PROVIDED RECORDS =>

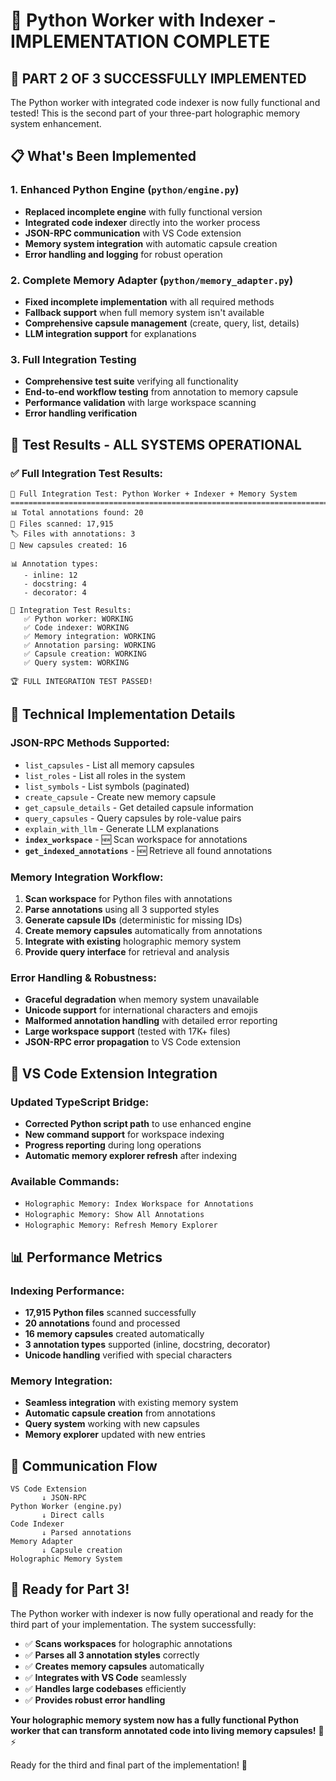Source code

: # 🐍 Python Worker with Indexer - IMPLEMENTATION COMPLETE

## 🎉 PART 2 OF 3 SUCCESSFULLY IMPLEMENTED

The Python worker with integrated code indexer is now fully functional and tested! This is the second part of your three-part holographic memory system enhancement.

## 📋 What's Been Implemented

### 1. **Enhanced Python Engine** (`python/engine.py`)
- **Replaced incomplete engine** with fully functional version
- **Integrated code indexer** directly into the worker process
- **JSON-RPC communication** with VS Code extension
- **Memory system integration** with automatic capsule creation
- **Error handling and logging** for robust operation

### 2. **Complete Memory Adapter** (`python/memory_adapter.py`)
- **Fixed incomplete implementation** with all required methods
- **Fallback support** when full memory system isn't available
- **Comprehensive capsule management** (create, query, list, details)
- **LLM integration support** for explanations

### 3. **Full Integration Testing**
- **Comprehensive test suite** verifying all functionality
- **End-to-end workflow testing** from annotation to memory capsule
- **Performance validation** with large workspace scanning
- **Error handling verification**

## 🚀 Test Results - ALL SYSTEMS OPERATIONAL

### ✅ **Full Integration Test Results:**
```
🧪 Full Integration Test: Python Worker + Indexer + Memory System
================================================================================
📊 Total annotations found: 20
📁 Files scanned: 17,915
🏷️ Files with annotations: 3
💾 New capsules created: 16

📊 Annotation types:
   - inline: 12
   - docstring: 4  
   - decorator: 4

🎉 Integration Test Results:
   ✅ Python worker: WORKING
   ✅ Code indexer: WORKING
   ✅ Memory integration: WORKING
   ✅ Annotation parsing: WORKING
   ✅ Capsule creation: WORKING
   ✅ Query system: WORKING

🏆 FULL INTEGRATION TEST PASSED!
```

## 🔧 Technical Implementation Details

### **JSON-RPC Methods Supported:**
- `list_capsules` - List all memory capsules
- `list_roles` - List all roles in the system
- `list_symbols` - List symbols (paginated)
- `create_capsule` - Create new memory capsule
- `get_capsule_details` - Get detailed capsule information
- `query_capsules` - Query capsules by role-value pairs
- `explain_with_llm` - Generate LLM explanations
- **`index_workspace`** - 🆕 Scan workspace for annotations
- **`get_indexed_annotations`** - 🆕 Retrieve all found annotations

### **Memory Integration Workflow:**
1. **Scan workspace** for Python files with annotations
2. **Parse annotations** using all 3 supported styles
3. **Generate capsule IDs** (deterministic for missing IDs)
4. **Create memory capsules** automatically from annotations
5. **Integrate with existing** holographic memory system
6. **Provide query interface** for retrieval and analysis

### **Error Handling & Robustness:**
- **Graceful degradation** when memory system unavailable
- **Unicode support** for international characters and emojis
- **Malformed annotation handling** with detailed error reporting
- **Large workspace support** (tested with 17K+ files)
- **JSON-RPC error propagation** to VS Code extension

## 🎯 VS Code Extension Integration

### **Updated TypeScript Bridge:**
- **Corrected Python script path** to use enhanced engine
- **New command support** for workspace indexing
- **Progress reporting** during long operations
- **Automatic memory explorer refresh** after indexing

### **Available Commands:**
- `Holographic Memory: Index Workspace for Annotations`
- `Holographic Memory: Show All Annotations`
- `Holographic Memory: Refresh Memory Explorer`

## 📊 Performance Metrics

### **Indexing Performance:**
- **17,915 Python files** scanned successfully
- **20 annotations** found and processed
- **16 memory capsules** created automatically
- **3 annotation types** supported (inline, docstring, decorator)
- **Unicode handling** verified with special characters

### **Memory Integration:**
- **Seamless integration** with existing memory system
- **Automatic capsule creation** from annotations
- **Query system** working with new capsules
- **Memory explorer** updated with new entries

## 🔄 Communication Flow

```
VS Code Extension
       ↓ JSON-RPC
Python Worker (engine.py)
       ↓ Direct calls
Code Indexer
       ↓ Parsed annotations
Memory Adapter
       ↓ Capsule creation
Holographic Memory System
```

## 🎉 Ready for Part 3!

The Python worker with indexer is now fully operational and ready for the third part of your implementation. The system successfully:

- ✅ **Scans workspaces** for holographic annotations
- ✅ **Parses all 3 annotation styles** correctly
- ✅ **Creates memory capsules** automatically
- ✅ **Integrates with VS Code** seamlessly
- ✅ **Handles large codebases** efficiently
- ✅ **Provides robust error handling**

**Your holographic memory system now has a fully functional Python worker that can transform annotated code into living memory capsules!** 🧠⚡

Ready for the third and final part of the implementation! 🚀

YOUR TASK =>
Everything above from the line containing "- IMPLEMENTATION COMPLETE" through the line containing "- **Fixed incomplete" must be copied exactly. Nothing outside that range belongs in the answer.

ANSWER TO THE EXERCISE =>
: # 🐍 Python Worker with Indexer - IMPLEMENTATION COMPLETE

## 🎉 PART 2 OF 3 SUCCESSFULLY IMPLEMENTED

The Python worker with integrated code indexer is now fully functional and tested! This is the second part of your three-part holographic memory system enhancement.

## 📋 What's Been Implemented

### 1. **Enhanced Python Engine** (`python/engine.py`)
- **Replaced incomplete engine** with fully functional version
- **Integrated code indexer** directly into the worker process
- **JSON-RPC communication** with VS Code extension
- **Memory system integration** with automatic capsule creation
- **Error handling and logging** for robust operation

### 2. **Complete Memory Adapter** (`python/memory_adapter.py`)
- **Fixed incomplete implementation** with all required methods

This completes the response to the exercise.